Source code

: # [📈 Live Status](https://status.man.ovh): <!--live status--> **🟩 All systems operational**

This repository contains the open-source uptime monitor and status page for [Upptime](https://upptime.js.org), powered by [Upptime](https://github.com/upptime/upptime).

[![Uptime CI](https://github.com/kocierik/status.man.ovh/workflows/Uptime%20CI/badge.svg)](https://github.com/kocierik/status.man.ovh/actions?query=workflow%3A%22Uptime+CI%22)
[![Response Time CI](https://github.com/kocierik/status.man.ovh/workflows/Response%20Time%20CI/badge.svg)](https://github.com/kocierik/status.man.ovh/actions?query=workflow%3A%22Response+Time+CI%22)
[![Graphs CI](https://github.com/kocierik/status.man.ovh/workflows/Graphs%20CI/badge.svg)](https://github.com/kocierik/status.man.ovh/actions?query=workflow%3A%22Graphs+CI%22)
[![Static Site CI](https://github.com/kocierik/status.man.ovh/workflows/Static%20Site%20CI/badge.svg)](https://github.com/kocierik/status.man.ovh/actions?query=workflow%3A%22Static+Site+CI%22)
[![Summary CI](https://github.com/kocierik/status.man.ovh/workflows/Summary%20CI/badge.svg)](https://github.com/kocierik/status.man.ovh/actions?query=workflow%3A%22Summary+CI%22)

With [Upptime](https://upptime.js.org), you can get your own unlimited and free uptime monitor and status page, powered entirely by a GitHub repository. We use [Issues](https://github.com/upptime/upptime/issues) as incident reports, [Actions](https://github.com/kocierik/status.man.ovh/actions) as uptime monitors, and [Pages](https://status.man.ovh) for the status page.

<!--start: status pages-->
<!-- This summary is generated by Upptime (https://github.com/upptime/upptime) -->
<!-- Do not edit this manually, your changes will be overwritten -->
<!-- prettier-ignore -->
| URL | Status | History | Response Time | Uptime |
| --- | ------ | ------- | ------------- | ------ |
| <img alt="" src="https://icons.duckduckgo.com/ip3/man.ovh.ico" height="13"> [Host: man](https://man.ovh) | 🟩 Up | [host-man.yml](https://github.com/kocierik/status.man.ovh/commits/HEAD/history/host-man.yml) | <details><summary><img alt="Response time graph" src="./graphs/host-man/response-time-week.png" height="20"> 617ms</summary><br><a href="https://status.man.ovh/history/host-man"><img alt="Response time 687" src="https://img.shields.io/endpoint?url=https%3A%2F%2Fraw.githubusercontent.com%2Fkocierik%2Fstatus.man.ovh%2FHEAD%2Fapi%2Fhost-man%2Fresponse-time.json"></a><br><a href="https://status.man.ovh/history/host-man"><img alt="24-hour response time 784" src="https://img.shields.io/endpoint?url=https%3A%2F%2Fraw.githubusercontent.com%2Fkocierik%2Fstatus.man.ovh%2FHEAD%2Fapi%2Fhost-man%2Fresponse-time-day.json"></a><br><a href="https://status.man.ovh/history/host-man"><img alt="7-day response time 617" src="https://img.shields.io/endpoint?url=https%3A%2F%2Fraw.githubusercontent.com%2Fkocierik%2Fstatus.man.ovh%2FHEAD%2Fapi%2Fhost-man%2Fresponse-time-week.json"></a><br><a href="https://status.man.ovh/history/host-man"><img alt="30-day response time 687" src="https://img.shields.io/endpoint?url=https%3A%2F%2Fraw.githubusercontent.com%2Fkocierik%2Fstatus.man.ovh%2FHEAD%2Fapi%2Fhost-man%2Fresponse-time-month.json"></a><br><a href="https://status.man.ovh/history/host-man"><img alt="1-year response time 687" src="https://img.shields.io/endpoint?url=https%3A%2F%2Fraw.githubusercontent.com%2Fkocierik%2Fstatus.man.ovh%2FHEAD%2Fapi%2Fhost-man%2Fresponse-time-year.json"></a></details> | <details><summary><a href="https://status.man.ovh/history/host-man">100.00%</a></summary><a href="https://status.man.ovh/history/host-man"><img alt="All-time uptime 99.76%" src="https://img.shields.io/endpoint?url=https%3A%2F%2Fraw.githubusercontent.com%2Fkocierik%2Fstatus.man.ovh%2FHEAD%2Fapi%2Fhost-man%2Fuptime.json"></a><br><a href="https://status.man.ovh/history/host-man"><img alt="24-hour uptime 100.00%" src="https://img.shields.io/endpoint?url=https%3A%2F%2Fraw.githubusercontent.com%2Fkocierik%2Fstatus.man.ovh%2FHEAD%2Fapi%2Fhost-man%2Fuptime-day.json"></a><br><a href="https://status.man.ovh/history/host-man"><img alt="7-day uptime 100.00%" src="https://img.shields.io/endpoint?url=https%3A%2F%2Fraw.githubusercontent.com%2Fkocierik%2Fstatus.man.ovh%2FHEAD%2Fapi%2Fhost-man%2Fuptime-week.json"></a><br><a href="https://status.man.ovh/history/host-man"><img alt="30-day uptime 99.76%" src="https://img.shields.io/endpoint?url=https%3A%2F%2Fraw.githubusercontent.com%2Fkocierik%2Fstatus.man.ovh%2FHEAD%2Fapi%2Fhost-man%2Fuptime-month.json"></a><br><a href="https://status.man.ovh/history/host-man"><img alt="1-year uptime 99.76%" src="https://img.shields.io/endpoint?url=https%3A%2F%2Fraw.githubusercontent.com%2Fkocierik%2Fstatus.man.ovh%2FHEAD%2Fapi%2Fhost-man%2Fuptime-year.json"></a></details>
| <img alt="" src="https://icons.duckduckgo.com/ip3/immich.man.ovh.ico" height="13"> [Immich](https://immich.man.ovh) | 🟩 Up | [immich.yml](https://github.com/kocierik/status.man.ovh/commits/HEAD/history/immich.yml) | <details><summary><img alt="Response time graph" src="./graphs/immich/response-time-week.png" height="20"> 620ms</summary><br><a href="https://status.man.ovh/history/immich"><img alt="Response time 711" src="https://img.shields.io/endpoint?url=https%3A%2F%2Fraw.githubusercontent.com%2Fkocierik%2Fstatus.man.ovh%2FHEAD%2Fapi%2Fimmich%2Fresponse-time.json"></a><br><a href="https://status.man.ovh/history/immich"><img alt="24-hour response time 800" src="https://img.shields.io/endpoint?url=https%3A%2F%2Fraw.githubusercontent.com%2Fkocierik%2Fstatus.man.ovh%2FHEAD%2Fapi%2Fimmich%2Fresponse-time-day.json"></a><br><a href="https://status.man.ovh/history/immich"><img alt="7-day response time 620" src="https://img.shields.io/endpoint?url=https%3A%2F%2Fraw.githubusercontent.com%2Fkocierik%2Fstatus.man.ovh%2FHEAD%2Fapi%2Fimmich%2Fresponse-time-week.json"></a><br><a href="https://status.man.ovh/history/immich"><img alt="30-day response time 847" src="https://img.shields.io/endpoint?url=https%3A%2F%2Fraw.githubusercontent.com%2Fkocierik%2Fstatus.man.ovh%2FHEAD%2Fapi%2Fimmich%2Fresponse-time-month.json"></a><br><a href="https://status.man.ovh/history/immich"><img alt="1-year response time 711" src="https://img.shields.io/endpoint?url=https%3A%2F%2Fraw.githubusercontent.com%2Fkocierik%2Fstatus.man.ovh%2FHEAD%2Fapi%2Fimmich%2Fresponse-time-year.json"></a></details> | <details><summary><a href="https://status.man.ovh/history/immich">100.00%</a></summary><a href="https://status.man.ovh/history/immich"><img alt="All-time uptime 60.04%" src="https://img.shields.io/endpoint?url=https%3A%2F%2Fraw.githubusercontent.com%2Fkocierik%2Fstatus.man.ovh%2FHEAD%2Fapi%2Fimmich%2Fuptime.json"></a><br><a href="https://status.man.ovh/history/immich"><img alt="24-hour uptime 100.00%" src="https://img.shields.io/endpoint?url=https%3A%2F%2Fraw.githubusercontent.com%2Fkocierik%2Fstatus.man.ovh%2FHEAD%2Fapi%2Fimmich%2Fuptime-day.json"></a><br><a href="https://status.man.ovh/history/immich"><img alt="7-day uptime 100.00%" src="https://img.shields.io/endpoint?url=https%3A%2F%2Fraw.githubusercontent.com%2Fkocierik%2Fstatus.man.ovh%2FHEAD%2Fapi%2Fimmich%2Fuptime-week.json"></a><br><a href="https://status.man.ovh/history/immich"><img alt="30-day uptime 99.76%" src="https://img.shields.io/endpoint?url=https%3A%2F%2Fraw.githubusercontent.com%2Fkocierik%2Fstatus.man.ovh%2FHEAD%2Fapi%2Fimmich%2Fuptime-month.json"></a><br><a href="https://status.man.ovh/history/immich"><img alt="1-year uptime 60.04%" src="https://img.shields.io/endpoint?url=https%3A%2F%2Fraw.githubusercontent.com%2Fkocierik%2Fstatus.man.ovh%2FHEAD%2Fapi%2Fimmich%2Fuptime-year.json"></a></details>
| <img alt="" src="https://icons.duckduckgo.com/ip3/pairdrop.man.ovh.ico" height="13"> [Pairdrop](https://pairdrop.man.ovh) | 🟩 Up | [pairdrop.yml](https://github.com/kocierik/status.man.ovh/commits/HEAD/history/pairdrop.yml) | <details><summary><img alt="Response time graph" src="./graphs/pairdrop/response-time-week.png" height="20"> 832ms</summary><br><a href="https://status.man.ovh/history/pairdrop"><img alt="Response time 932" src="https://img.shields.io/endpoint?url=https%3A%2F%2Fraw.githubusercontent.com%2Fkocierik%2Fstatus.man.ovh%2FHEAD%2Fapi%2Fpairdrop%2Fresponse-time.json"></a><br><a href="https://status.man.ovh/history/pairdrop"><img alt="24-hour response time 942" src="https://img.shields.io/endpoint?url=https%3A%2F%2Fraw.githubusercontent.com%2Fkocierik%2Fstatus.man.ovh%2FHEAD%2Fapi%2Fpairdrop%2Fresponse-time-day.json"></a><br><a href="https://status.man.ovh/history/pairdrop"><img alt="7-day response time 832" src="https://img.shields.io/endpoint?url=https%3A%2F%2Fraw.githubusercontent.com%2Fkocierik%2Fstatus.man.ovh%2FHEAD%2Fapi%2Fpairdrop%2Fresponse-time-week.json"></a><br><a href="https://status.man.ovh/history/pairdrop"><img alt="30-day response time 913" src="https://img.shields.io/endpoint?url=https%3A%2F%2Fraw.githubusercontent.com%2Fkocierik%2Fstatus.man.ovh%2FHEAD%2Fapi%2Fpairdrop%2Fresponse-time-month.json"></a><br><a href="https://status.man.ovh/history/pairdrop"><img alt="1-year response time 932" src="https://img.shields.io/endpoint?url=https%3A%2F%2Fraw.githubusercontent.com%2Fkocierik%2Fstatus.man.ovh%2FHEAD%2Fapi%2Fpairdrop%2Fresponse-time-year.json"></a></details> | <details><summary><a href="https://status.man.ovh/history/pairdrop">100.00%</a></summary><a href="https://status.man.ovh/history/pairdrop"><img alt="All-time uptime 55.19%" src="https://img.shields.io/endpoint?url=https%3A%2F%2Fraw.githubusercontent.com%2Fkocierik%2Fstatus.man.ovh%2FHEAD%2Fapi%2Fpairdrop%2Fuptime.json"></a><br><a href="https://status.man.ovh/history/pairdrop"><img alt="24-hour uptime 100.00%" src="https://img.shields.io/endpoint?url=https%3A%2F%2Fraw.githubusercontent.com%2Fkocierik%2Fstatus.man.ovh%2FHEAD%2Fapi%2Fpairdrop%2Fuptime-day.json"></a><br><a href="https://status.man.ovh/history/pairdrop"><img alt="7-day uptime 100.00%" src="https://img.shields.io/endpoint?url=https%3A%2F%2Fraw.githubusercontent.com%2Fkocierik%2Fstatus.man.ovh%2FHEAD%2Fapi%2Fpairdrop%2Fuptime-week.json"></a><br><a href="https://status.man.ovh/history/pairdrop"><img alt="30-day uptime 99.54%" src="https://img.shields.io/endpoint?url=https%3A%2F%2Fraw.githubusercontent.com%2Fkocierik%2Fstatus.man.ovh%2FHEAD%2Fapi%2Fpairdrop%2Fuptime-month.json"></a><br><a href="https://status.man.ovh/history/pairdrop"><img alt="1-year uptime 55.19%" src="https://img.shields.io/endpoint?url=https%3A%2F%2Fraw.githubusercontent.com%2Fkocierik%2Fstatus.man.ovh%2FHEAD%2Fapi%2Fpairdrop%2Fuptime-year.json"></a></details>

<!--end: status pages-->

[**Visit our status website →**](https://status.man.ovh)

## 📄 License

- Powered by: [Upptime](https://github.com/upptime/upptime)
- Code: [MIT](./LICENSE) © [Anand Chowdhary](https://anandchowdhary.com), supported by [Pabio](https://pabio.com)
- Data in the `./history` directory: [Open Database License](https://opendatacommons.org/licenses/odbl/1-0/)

- - -

» **EXERCISE OBJECTIVE**
Write out, word for word, every line from the one containing "- Powered by: [Upptime](https://github.com/upptime/upptime)" through the last line of the records above.

» **ANSWER SPACE**
- Powered by: [Upptime](https://github.com/upptime/upptime)
- Code: [MIT](./LICENSE) © [Anand Chowdhary](https://anandchowdhary.com), supported by [Pabio](https://pabio.com)
- Data in the `./history` directory: [Open Database License](https://opendatacommons.org/licenses/odbl/1-0/)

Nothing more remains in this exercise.